Aim of the task: Copy each line of the data that has "implements" in it.

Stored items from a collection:
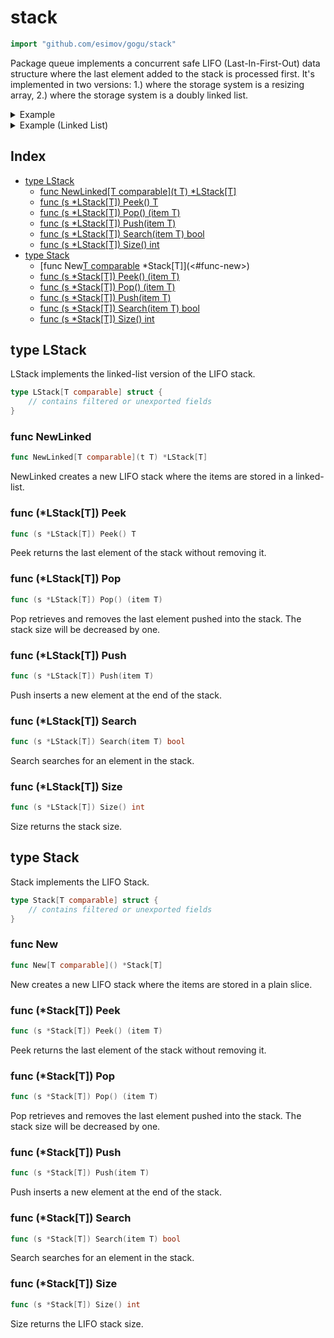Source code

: <!-- Code generated by gomarkdoc. DO NOT EDIT -->

# stack

```go
import "github.com/esimov/gogu/stack"
```

Package queue implements a concurrent safe LIFO \(Last\-In\-First\-Out\) data structure where the last element added to the stack is processed first. It's implemented in two versions: 1.\) where the storage system is a resizing array, 2.\) where the storage system is a doubly linked list.

<details><summary>Example</summary>
<p>

```go
{
	l := New[string]()

	l.Push("foo")
	fmt.Println(l.Size())
	fmt.Println(l.Peek())
	l.Push("bar")

	fmt.Println(l.Pop())
	fmt.Println(l.Search("foo"))
	fmt.Println(l.Peek())

}
```

#### Output

```
1
foo
bar
true
foo
```

</p>
</details>

<details><summary>Example (Linked List)</summary>
<p>

```go
{
	l := NewLinked("foo")
	fmt.Println(l.Size())
	fmt.Println(l.Peek())

	l.Push("bar")
	fmt.Println(l.Peek())

	fmt.Println(l.Pop())
	fmt.Println(l.Peek())
	fmt.Println(l.Search("foo"))

}
```

#### Output

```
1
foo
bar
foo
foo
true
```

</p>
</details>

## Index

- [type LStack](<#type-lstack>)
  - [func NewLinked[T comparable](t T) *LStack[T]](<#func-newlinked>)
  - [func (s *LStack[T]) Peek() T](<#func-lstackt-peek>)
  - [func (s *LStack[T]) Pop() (item T)](<#func-lstackt-pop>)
  - [func (s *LStack[T]) Push(item T)](<#func-lstackt-push>)
  - [func (s *LStack[T]) Search(item T) bool](<#func-lstackt-search>)
  - [func (s *LStack[T]) Size() int](<#func-lstackt-size>)
- [type Stack](<#type-stack>)
  - [func New[T comparable]() *Stack[T]](<#func-new>)
  - [func (s *Stack[T]) Peek() (item T)](<#func-stackt-peek>)
  - [func (s *Stack[T]) Pop() (item T)](<#func-stackt-pop>)
  - [func (s *Stack[T]) Push(item T)](<#func-stackt-push>)
  - [func (s *Stack[T]) Search(item T) bool](<#func-stackt-search>)
  - [func (s *Stack[T]) Size() int](<#func-stackt-size>)


## type LStack

LStack implements the linked\-list version of the LIFO stack.

```go
type LStack[T comparable] struct {
    // contains filtered or unexported fields
}
```

### func NewLinked

```go
func NewLinked[T comparable](t T) *LStack[T]
```

NewLinked creates a new LIFO stack where the items are stored in a linked\-list.

### func \(\*LStack\[T\]\) Peek

```go
func (s *LStack[T]) Peek() T
```

Peek returns the last element of the stack without removing it.

### func \(\*LStack\[T\]\) Pop

```go
func (s *LStack[T]) Pop() (item T)
```

Pop retrieves and removes the last element pushed into the stack. The stack size will be decreased by one.

### func \(\*LStack\[T\]\) Push

```go
func (s *LStack[T]) Push(item T)
```

Push inserts a new element at the end of the stack.

### func \(\*LStack\[T\]\) Search

```go
func (s *LStack[T]) Search(item T) bool
```

Search searches for an element in the stack.

### func \(\*LStack\[T\]\) Size

```go
func (s *LStack[T]) Size() int
```

Size returns the stack size.

## type Stack

Stack implements the LIFO Stack.

```go
type Stack[T comparable] struct {
    // contains filtered or unexported fields
}
```

### func New

```go
func New[T comparable]() *Stack[T]
```

New creates a new LIFO stack where the items are stored in a plain slice.

### func \(\*Stack\[T\]\) Peek

```go
func (s *Stack[T]) Peek() (item T)
```

Peek returns the last element of the stack without removing it.

### func \(\*Stack\[T\]\) Pop

```go
func (s *Stack[T]) Pop() (item T)
```

Pop retrieves and removes the last element pushed into the stack. The stack size will be decreased by one.

### func \(\*Stack\[T\]\) Push

```go
func (s *Stack[T]) Push(item T)
```

Push inserts a new element at the end of the stack.

### func \(\*Stack\[T\]\) Search

```go
func (s *Stack[T]) Search(item T) bool
```

Search searches for an element in the stack.

### func \(\*Stack\[T\]\) Size

```go
func (s *Stack[T]) Size() int
```

Size returns the LIFO stack size.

Reply to the task:
Package queue implements a concurrent safe LIFO \(Last\-In\-First\-Out\) data structure where the last element added to the stack is processed first. It's implemented in two versions: 1.\) where the storage system is a resizing array, 2.\) where the storage system is a doubly linked list.
LStack implements the linked\-list version of the LIFO stack.
Stack implements the LIFO Stack.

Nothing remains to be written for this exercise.